### Task requirements
Within the records, which lines hold the string "regions"? Report each one by copying it.

### Supplied records

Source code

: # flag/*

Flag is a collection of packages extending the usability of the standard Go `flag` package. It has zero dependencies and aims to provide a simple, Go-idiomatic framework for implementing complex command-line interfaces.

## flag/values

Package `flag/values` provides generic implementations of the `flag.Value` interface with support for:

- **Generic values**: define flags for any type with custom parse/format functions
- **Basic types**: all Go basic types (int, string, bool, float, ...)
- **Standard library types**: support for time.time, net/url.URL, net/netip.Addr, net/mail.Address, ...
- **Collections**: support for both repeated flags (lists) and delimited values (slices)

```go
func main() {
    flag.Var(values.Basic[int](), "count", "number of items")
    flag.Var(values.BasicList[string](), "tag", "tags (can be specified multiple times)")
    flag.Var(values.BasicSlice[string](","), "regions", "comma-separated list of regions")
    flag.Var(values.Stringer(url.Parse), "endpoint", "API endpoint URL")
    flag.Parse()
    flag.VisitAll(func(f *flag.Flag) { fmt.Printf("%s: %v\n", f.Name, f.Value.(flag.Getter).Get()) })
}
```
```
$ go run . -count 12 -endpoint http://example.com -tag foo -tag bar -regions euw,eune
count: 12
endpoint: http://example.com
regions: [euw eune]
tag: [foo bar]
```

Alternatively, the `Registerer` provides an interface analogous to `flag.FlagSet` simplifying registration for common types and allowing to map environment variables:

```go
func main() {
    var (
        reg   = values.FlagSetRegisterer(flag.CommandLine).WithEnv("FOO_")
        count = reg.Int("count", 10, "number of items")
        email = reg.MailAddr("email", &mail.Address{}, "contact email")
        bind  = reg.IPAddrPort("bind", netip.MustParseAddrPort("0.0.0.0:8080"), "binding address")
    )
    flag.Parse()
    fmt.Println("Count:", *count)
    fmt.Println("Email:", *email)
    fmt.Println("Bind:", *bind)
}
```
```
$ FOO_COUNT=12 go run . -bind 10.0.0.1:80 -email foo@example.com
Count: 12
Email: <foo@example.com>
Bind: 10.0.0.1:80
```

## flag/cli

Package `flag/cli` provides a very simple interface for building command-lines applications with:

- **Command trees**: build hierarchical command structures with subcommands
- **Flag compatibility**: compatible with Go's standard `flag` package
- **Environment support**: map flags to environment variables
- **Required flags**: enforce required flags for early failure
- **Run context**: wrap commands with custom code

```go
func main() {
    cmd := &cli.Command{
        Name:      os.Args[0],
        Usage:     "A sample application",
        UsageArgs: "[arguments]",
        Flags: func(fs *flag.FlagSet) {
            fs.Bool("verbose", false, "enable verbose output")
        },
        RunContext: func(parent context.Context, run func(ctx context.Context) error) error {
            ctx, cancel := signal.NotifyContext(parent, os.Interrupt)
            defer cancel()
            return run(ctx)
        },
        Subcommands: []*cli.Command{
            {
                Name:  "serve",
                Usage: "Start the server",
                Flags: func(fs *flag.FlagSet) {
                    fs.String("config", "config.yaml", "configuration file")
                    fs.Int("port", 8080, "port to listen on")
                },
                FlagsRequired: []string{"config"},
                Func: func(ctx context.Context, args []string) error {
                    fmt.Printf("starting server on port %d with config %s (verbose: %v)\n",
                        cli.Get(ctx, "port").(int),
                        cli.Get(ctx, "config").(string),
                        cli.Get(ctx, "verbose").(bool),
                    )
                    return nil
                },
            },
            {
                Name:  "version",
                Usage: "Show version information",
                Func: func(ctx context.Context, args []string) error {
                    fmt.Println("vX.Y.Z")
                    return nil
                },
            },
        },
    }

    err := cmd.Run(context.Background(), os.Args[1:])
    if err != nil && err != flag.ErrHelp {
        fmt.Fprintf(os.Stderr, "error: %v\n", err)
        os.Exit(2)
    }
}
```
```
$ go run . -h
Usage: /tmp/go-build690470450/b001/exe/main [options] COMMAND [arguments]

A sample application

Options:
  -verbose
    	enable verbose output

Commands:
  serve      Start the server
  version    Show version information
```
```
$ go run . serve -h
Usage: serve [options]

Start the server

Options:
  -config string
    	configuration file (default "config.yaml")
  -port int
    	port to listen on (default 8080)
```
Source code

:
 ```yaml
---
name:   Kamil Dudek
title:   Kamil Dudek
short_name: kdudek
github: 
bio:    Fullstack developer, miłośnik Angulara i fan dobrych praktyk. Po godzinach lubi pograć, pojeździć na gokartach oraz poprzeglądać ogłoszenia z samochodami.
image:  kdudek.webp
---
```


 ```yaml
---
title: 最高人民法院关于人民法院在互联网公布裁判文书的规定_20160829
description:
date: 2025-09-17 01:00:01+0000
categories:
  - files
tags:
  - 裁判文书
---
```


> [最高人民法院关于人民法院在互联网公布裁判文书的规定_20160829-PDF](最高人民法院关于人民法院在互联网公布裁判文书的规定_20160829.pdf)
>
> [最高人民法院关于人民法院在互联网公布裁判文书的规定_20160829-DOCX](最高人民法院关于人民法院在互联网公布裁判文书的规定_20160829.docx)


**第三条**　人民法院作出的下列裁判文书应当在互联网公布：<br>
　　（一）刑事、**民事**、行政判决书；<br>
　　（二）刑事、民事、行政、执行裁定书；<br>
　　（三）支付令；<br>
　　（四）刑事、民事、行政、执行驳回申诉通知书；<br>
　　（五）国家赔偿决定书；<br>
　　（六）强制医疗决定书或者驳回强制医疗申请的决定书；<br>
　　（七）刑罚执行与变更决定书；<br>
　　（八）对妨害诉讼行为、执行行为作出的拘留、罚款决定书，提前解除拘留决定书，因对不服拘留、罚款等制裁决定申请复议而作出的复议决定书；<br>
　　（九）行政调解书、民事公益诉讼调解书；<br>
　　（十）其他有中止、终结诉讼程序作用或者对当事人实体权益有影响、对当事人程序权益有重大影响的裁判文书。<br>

### Task solution
    flag.Var(values.BasicSlice[string](","), "regions", "comma-separated list of regions")
$ go run . -count 12 -endpoint http://example.com -tag foo -tag bar -regions euw,eune
regions: [euw eune]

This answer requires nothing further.